Today I have my hair like Farah Fawcett circa way back when. It makes me feel voluminous. I have to walk like a super model and order black coffee and cocaine with hair like this. I feel so urban. I should be a rock star and tie long scarfs to my microphone. I shall call myself "Axel" but people will have to pronounce the X in Spanish so it will be "Ah-hell" .. like dark eyed woman from a foreign land crossed with a curse word. Maybe I will put an extra L on the end just to be eccentric.

So what's up with that new band that they are trying to form that they are always showing on TV? Supernova I think it's called?
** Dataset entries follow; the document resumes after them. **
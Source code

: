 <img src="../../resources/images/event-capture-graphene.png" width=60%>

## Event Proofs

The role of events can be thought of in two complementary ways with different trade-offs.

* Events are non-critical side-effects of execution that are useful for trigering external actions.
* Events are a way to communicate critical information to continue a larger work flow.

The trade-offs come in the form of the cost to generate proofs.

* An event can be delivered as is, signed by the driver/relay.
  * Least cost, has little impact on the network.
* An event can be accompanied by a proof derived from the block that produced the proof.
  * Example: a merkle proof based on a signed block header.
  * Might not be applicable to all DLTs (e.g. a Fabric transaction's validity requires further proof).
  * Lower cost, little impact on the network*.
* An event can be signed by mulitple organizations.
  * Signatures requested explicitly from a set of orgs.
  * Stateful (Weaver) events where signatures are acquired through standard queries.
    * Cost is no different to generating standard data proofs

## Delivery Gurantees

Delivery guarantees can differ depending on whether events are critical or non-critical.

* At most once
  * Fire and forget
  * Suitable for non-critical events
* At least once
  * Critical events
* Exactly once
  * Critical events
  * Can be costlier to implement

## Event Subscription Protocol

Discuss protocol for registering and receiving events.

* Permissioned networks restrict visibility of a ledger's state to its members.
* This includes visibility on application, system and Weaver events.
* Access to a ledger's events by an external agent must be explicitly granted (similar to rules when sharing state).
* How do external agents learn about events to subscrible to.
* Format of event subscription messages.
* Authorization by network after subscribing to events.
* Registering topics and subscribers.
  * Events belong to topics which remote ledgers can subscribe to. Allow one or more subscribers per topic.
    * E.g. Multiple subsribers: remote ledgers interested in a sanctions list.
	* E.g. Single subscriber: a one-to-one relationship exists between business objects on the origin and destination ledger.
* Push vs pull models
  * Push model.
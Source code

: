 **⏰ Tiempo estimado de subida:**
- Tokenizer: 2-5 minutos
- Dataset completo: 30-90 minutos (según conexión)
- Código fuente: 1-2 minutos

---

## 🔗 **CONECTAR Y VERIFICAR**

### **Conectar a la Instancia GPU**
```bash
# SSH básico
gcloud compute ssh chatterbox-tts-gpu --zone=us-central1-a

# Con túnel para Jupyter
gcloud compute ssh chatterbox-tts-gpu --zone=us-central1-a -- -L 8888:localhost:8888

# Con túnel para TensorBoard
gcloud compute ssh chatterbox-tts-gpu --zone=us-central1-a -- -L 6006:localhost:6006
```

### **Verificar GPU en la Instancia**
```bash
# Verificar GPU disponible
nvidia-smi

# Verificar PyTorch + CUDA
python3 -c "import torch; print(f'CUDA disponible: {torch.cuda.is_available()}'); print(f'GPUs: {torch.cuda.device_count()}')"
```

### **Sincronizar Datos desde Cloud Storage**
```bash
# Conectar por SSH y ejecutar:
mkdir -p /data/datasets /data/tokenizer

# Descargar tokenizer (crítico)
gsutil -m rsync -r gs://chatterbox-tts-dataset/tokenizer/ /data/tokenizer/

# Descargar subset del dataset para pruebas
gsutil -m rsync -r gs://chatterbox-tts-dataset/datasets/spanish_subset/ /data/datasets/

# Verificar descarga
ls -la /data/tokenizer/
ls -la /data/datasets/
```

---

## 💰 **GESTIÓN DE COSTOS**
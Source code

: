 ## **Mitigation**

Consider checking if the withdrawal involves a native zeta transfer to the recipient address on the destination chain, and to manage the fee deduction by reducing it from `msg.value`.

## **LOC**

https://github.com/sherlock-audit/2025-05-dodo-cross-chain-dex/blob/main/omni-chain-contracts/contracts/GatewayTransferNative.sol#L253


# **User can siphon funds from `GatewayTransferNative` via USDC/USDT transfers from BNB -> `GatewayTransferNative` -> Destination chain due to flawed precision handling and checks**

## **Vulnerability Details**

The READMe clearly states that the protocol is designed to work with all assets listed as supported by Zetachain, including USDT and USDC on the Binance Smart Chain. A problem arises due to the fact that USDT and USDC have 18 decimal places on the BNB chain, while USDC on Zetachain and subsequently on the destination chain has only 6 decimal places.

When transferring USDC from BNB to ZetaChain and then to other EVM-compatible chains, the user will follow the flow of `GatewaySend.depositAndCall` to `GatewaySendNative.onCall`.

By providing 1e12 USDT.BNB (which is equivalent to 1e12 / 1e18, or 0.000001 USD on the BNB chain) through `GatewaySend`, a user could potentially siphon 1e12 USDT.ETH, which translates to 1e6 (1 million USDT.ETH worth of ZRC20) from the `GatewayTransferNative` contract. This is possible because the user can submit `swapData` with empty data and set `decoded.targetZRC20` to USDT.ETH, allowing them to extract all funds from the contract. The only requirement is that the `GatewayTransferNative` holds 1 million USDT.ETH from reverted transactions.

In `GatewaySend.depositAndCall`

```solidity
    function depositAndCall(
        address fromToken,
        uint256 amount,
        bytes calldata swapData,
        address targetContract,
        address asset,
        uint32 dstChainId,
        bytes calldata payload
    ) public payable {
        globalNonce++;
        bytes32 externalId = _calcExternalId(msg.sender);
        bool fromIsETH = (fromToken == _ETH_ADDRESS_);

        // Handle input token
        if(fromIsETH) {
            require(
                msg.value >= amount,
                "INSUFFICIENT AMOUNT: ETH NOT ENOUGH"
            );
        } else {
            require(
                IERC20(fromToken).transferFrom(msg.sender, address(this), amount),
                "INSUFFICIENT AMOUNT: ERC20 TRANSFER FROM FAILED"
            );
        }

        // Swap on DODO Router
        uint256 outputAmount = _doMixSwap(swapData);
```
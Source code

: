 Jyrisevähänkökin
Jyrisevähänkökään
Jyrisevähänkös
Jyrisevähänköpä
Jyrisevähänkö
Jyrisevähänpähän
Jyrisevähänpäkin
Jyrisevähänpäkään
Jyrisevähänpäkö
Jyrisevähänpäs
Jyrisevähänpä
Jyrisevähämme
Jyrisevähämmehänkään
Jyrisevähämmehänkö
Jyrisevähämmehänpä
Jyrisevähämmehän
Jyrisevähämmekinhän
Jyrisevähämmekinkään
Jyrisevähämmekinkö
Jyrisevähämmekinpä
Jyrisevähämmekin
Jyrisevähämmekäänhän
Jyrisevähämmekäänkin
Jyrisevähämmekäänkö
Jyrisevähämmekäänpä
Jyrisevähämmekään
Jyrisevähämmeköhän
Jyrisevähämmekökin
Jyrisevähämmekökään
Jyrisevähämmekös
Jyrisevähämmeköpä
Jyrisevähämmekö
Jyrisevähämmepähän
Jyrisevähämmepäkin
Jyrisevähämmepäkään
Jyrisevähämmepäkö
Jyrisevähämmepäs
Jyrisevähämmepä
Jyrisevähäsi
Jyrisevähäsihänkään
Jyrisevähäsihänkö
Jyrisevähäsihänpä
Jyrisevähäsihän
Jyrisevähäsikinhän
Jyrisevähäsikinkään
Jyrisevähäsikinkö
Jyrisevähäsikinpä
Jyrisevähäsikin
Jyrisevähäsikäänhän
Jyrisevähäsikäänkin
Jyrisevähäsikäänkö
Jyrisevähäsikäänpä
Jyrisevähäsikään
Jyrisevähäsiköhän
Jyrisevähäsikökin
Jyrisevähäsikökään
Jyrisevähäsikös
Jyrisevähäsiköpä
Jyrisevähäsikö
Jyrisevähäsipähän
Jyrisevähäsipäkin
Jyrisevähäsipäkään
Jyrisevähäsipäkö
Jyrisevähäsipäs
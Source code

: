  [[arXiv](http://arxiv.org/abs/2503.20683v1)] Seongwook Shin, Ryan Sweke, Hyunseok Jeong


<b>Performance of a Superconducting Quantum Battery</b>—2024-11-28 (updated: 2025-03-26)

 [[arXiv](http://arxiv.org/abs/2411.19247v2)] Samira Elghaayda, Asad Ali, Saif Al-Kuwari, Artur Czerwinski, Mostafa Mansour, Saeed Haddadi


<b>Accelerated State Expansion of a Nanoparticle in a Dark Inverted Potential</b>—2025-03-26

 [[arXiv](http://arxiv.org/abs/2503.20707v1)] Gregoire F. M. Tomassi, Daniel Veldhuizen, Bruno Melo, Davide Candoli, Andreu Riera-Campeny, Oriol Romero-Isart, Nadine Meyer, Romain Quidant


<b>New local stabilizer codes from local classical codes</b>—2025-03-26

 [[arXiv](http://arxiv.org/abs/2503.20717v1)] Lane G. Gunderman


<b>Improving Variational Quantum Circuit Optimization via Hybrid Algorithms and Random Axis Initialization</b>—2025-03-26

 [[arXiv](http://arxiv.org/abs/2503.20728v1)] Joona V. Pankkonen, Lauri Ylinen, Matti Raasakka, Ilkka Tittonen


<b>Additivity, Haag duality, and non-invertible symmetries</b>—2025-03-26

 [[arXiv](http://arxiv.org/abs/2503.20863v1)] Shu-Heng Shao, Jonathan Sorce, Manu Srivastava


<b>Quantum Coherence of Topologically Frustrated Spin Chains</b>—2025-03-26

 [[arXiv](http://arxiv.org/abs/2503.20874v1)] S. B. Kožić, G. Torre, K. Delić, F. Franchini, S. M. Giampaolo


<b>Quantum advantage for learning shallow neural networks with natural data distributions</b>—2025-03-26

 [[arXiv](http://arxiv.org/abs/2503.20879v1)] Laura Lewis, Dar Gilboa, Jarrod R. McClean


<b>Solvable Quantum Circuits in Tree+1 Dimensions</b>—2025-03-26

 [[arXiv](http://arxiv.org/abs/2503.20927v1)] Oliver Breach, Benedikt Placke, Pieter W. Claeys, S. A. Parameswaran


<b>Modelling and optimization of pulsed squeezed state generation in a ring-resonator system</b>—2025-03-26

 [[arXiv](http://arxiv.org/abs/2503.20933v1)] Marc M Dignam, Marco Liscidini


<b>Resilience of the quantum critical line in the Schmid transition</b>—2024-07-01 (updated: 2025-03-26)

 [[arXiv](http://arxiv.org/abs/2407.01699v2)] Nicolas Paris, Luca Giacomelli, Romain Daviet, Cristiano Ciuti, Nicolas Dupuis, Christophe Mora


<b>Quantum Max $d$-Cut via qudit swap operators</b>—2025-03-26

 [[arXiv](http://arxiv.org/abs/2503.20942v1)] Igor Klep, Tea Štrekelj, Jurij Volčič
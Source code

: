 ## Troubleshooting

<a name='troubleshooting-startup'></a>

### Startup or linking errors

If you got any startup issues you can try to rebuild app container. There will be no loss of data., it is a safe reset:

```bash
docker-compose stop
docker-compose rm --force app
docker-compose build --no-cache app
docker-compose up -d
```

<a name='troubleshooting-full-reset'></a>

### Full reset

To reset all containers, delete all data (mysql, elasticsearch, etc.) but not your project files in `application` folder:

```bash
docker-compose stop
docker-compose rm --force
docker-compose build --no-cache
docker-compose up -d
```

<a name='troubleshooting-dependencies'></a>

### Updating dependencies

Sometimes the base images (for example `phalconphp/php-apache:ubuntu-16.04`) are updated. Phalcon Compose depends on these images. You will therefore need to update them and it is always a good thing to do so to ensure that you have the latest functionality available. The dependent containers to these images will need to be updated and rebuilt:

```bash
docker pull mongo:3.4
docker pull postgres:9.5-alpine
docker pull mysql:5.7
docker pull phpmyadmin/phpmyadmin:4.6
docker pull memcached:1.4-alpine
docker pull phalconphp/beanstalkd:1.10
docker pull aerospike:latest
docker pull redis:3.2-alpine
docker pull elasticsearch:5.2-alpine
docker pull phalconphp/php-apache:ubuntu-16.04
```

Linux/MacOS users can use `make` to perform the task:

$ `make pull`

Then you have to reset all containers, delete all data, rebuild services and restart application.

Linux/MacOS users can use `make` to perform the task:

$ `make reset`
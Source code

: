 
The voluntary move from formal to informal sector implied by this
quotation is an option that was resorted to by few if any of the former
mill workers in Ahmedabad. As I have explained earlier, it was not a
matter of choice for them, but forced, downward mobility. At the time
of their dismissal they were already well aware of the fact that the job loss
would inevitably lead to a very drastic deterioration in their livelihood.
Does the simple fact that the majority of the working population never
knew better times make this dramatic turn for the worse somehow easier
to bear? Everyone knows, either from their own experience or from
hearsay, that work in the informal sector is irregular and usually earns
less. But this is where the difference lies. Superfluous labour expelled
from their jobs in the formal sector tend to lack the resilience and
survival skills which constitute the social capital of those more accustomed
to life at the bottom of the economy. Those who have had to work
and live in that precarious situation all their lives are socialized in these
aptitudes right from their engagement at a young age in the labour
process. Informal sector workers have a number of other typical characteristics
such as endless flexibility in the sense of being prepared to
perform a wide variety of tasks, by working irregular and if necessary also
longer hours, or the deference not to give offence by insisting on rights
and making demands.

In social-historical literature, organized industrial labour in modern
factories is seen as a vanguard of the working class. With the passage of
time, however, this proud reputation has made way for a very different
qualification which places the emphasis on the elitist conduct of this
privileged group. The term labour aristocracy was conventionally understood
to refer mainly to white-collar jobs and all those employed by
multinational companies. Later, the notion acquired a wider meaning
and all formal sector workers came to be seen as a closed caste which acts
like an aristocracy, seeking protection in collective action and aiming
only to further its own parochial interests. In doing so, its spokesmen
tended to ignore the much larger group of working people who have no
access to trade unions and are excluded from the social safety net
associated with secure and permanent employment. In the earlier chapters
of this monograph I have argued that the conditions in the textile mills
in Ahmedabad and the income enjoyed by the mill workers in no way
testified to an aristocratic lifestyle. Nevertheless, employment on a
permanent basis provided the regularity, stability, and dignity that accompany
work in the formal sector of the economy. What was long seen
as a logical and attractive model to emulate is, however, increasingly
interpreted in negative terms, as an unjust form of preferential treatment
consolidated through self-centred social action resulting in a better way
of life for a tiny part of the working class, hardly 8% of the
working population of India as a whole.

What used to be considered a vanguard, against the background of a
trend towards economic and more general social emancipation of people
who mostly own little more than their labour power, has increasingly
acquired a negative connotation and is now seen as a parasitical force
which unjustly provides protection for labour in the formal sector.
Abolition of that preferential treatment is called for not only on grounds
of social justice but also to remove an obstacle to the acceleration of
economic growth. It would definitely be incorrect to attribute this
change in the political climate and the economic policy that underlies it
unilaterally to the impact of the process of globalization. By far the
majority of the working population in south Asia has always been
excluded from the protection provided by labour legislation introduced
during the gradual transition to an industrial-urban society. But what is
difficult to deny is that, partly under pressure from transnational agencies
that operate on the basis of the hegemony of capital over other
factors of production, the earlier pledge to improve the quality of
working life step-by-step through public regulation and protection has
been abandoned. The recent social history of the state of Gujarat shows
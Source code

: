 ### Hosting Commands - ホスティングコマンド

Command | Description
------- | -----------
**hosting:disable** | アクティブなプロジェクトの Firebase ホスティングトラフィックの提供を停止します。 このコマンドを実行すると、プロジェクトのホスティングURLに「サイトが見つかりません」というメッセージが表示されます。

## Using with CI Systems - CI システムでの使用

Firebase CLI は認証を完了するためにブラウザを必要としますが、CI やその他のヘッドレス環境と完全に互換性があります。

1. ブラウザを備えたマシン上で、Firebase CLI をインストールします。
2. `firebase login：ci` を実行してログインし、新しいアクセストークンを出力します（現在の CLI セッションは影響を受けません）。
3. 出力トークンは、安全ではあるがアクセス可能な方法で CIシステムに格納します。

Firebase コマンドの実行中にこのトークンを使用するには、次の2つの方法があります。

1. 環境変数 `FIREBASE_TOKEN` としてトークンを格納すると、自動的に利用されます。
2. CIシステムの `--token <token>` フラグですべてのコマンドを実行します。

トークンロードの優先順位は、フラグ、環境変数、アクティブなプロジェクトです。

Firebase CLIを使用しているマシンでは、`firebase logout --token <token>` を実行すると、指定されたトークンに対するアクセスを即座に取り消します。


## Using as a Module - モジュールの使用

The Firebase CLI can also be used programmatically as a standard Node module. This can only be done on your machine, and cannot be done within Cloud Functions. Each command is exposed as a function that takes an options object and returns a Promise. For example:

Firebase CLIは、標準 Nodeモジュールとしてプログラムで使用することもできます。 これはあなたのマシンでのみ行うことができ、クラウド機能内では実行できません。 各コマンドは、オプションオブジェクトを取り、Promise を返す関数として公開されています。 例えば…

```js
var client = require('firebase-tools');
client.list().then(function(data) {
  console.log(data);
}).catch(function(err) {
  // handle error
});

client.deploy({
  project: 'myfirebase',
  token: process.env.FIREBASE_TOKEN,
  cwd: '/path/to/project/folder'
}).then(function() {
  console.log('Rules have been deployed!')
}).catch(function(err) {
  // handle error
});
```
My band is going to be called Knifes and Flowers, I think, or maybe Toxin.. I'm not sure. Maybe I'll form a middle aged (I'm not middle aged but all the middle aged women will think I am but that I just look hot still, therefore, deifying and worshiping me and making me pretty much cool) band called Bo-Tox and our theme will be "The music that keeps you Young" Our tshirts will say "MILF's ROCK" and our concerts will be sponsored by OSCAL calcium supplement. I hear traveling on the pharmaceutical dime is a pretty cushy lifestyle. Instead of Xtasy they will be popping estrogen hormone replacement pills and red bull.

Well, the weather outside is frightful. Actually, it's just a little chilly but the sun is shining, which is anything but frightful. To prove that I will enter into evidence any horror story you have ever heard, read, or watched on the big screen. They never and I do mean never begin with, "It was a bright and sunny night."